The US Securities and Exchange Commission (SEC) has formally proposed to scrap climate disclosure rules for corporates, likely the final nail in the coffin of the Biden-era rules under the current Trump administration.
The SEC started developing mandatory climate-related disclosure under then president Joe Biden and the final rules – substantially watered down from original plans – were published in March 2024.
Legal challenges quickly followed, however, and the rules were put on hold.
Following Donald Trump’s return to the presidential office, in March 2025 the regulator announced it had voted to discontinue its defence of the rules. It did, however, ask the federal appeals court to lift the stay on the litigation so the court could address arguments about whether the SEC had authority to issue such rules. Some parties wanted the case to be held in abeyance.
In September last year the federal appeals court said the SEC would need to come clean on whether the rules would be rescinded, repealed, modified, or defended.
On Friday, the regulator said it had proposed the rescission of the rules in their entirety because “they exceed the scope of the agency’s statutory authority”.
However, it said that even if it had the authority, it believed there were “independent, compelling policy reasons to rescind them entirely”, such as they were overly burdensome and costly as well as “unnecessary and inconsistent with a registrant-specific, materiality-based approach to disclosure that best serves the interests of registrants and investors”.

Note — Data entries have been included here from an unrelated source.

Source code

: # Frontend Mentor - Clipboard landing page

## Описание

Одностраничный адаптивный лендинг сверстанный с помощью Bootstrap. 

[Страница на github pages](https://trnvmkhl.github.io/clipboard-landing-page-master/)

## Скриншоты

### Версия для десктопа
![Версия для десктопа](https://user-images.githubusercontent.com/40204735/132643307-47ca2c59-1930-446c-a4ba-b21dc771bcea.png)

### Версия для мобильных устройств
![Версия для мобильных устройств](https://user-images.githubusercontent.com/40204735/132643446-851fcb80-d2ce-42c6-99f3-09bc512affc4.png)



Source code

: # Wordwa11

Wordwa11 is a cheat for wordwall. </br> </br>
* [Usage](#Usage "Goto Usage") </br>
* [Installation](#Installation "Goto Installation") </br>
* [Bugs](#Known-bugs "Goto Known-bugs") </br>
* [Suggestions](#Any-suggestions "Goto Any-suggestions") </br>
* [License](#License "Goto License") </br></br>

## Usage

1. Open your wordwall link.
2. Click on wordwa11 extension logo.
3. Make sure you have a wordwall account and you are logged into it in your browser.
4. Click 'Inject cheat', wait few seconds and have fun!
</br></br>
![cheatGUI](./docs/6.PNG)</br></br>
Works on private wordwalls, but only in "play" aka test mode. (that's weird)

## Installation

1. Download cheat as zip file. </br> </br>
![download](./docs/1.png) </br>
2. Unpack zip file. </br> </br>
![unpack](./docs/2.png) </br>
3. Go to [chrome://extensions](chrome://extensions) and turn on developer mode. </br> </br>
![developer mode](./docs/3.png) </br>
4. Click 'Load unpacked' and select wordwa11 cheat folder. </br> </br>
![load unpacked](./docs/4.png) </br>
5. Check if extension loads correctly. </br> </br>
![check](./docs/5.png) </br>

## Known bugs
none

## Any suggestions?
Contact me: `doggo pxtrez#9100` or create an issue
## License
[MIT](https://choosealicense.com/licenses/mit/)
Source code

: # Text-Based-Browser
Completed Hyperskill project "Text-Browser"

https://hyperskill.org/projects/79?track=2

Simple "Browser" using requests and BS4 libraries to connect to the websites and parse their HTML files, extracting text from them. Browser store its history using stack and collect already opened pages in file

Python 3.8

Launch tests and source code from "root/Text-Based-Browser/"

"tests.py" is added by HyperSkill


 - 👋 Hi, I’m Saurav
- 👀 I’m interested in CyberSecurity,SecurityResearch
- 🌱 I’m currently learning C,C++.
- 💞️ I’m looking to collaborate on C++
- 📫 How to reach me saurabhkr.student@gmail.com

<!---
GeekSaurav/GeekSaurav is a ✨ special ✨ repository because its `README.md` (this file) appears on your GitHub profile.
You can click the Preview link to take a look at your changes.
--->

Rescinding the rules would mean that there is no mandatory standardised climate-specific reporting regime in place for corporates, including ISSB standards, in the US at a federal level; California has a Scope 1 and Scope 2 emissions reporting law in place, although a bill requiring climate-related financial risk disclosure was halted following a court decision in November 2025.
There is a 60-day public comment period on the SEC’s proposed rescission of the rules.